If our feeling world had a motto it would be: “Feel and express your feeling in a safe and healthy way UNTIL your feelings no longer needed to be felt or expressed.”

Only our feelings know what they need. How would you react if someone else were to tell you when, what and how much to eat, sleep, use the bathroom or in fact any other function of our human experience?  Yet it seems quite acceptable throughout society to police another’s feeling world. Such policing eventually imprints on us, a system of checks and balances that has us automatically dividing our feelings into categories of good and bad, right and wrong. Society has learned to morally outlaw some of our feelings, yet it cannot make the feeling disappear.

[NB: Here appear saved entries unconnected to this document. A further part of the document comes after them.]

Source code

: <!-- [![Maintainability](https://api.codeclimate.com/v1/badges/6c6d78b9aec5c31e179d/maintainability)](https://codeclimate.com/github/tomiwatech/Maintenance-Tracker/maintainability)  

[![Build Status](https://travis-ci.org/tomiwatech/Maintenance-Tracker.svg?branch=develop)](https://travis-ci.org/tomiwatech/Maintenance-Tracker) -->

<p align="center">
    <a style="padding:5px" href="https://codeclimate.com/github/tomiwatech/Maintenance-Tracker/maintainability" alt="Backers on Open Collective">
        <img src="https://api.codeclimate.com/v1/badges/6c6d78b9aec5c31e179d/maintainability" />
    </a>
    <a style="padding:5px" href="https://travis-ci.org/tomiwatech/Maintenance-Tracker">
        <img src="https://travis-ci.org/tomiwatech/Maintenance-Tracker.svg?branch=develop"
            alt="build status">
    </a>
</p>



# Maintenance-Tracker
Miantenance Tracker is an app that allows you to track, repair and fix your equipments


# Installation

It just forces them to hide away under a blanket of shame or guilt.

Like the story of the man walking the hills with a stone in his boot. After a short time of walking he feels a pain, but thinks it must be just his new boots that need walking in and continues, walking through the pain. Alongside the fact that it’s raining, he’s running late and his buddies keep telling him to stop complaining and being such a wimp. What would eventually happen if he never stopped to remove his boots? Sleeping in his boots and continuing day after day, the stone unreleased would create a blister which untreated would burst and bleed. Ignoring it further it would become infected and eventually gangrene would set in. In advanced stages he would go into shock where his symptoms would become life threatening and maybe then his friends would take his complaining seriously and medical intervention would be sought. In this comparison it is the gangrene or shock that is the “mental health”, the stone an ignored feeling.

A monumental problem has been created out of a simple need to address a situation. The lack of awareness of the existence of the stone in his boot has become a life-threatening situation. As he is finally rushed into the operating room I’m sure that none of the medical team could comprehend that what they are faced with is the result of a stone. A stone that in itself is totally insignificant, to the point that no one would probably even notice it falling to the floor as they scramble to take off his boots. I am in no way saying that mental health is not a serious issue, an issue that needs much more support. But what I am saying is that more understanding is needed to comprehend the connection between symptoms that present and the underlying cause.

Like many areas of life, this mislabelled topic of “mental health” needs to be turned on its head and a paradigm shift of monumental proportion needs to be activated to bring our awareness to a level where this confusion can be resolved. This paradigm shift could be aided with the introduction of a very simple yet profound concept, which is: “YOU CANNOT HELP WHAT YOU FEEL”, a concept that is for most outside their experience. Whether the judgment is self inflicted or directed by another, the best that most of us can hope for is to suppress the feeling and keep it hidden, but that won’t make it disappear. Like the stone in the walker’s boot, a hidden feeling can create untold damage.

Alongside this very simple yet profound idea it might be important to confront the very well established concept regarding the labelling of emotion into good and bad. For many years now I have offered a prize for anyone who could tell me “Who was the first person to conclude that anger was bad?” I’m still waiting for someone to step forward and collect the prize. In all areas of life the classification of emotion seems to be clearly defined. Be they parents, teachers preachers, doctors, or just those who think they know better, almost everyone will have an unwritten reference to good and bad emotions cross-referenced with healthy and unhealthy ones. This polarisation leaves us all handicapped to ever be able to live a truly healthy and contented life.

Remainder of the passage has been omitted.